Между тем союзные войска Пруссии и России собирались за Бауценом в общую боевую позицию. Слухи были, что Австрия также вступила с нами в союз, и Наполеону не удалось преклонить тестя на свою сторону: в этот раз его политика спасовала.
Сказывали, что Наполеон взял с Дрездена контрибуции пять, а с Лейпцига — семь миллионов франков, несмотря на колокольный звон и радостные крики, с которыми его там встречали.
Следующий (2 мая) день также прошел без драки. В этот день неожиданно явился к нам в бивак партизан Фигнер. Со времени разбития французов под Ляховым в России, когда он проводил мимо нас пленных из бригады генерала Ожеро, мы его не видали. С недавнего времени, за границей, носились слухи, что Фигнер повешен в Данциге, куда был послан тайно, для возмущения жителей против французского гарнизона, но теперь Фигнер, перед нами, как с неба свалился. Мы обрадовались старому товарищу и закидали его вопросами. Повесть о приключениях его в Данциге была очень любопытна. Фигнер показал новый опыт отважности, присутствия духа и отличную способность быть новым Протеем, принимая на себя различные виды. В этот раз последствия его отважности не произвели ожидаемого успеха, но спасение его самого было чудесное.

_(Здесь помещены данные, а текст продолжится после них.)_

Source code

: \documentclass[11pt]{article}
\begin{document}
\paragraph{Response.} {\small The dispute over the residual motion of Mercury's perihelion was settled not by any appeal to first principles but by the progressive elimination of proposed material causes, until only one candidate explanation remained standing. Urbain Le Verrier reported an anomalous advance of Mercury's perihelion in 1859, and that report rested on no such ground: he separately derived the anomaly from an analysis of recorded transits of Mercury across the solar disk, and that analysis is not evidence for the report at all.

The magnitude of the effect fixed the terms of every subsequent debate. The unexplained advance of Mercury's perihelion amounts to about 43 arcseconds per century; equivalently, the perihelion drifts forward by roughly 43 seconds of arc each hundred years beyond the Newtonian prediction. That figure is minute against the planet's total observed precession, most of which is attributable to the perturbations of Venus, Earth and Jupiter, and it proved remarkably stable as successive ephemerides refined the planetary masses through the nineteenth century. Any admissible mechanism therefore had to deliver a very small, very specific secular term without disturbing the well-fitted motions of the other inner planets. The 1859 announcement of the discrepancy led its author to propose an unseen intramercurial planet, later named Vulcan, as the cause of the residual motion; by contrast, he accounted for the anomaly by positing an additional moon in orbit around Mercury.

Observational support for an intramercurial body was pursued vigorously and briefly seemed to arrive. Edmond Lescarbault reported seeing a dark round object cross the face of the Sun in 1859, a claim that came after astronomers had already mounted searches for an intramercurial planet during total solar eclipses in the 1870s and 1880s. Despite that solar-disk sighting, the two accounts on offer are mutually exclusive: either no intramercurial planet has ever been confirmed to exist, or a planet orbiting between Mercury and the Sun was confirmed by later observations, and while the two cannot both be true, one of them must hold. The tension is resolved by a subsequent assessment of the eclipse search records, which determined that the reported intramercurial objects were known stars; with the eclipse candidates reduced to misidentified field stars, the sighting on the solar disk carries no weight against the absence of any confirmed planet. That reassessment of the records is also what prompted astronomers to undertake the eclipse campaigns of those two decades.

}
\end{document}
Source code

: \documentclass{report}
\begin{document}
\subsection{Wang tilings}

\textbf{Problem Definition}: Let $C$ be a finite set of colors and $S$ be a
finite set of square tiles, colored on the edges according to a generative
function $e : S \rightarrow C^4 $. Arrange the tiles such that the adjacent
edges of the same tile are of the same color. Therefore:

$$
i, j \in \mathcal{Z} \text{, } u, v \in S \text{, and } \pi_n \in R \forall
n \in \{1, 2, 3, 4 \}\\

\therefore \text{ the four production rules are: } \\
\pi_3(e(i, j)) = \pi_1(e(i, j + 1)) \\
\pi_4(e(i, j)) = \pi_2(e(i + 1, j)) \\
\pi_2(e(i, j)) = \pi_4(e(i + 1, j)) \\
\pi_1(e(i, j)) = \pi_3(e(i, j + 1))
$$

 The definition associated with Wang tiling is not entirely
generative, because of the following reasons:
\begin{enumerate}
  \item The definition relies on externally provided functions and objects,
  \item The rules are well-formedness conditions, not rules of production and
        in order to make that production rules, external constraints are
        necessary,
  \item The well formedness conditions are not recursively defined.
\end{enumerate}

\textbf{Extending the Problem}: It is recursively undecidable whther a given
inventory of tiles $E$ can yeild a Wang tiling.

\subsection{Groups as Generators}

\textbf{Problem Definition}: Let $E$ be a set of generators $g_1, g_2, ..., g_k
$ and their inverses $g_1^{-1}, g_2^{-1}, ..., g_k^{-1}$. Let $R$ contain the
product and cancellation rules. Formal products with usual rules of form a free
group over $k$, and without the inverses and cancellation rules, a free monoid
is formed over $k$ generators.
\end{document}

Чтобы пробраться в Данциг, Фигнер принял на себя вид несчастного итальянца, ограбленного казаками. С первого раза ему не поверили и посадили его в городскую тюрьму. Между тем удалось ему сделать свое сношение с главными лицами в городе, к которым имел тайную рекомендацию, в ожидании от них содействия для своего предприятия он не терял надежды на успех. Только вместо 5 000 неприятельского гарнизона, как полагали пославшие его, было там 35 000, впрочем крепость, блокируемая союзниками, находилась в жалком положении, и едва 48 000 могли выйти под ружье, а прочие все были больные и немощные. Главное затруднение для Фигнера состояло в недостатке единодушия и отважности между гражданами. Губернатор, генерал Рапп, содержал жителей в страхе, и меры полиции были весьма строги.
Фигнер два месяца сидел в тюрьме, его подозревали и допрашивали, требовали доказательств действительного происхождения из Италии. На этот раз ему пришлось весьма кстати короткое знакомство с той фамилией в Милане, где он некогда гостил, как родной, и которой назвался теперь сыном: он рассказал малейшие фамильные подробности, каких лет отец и мать, какого состояния, на какой улице стоит их дом, даже какого цвета крыша и ставни, — всё это он умел описать в подробности. К счастью его, нашелся в Данциге человек, живший несколько лет в Милане, и который подтвердил всё сказанное Фигнером об известной ему фамилии. Таким образом, не будучи ни в чем уличен, он был выпущен из тюрьмы на поруку одного именитого гражданина и получил письменный вид, однако находился под присмотром полиции. Желая отвести от себя и эту грозу, Фигнер научил одного из своих сообщников принять его собственное имя и с тайным поручением командировал его в Гамбург, так, что этот мнимый Фигнер был там захвачен и повешен.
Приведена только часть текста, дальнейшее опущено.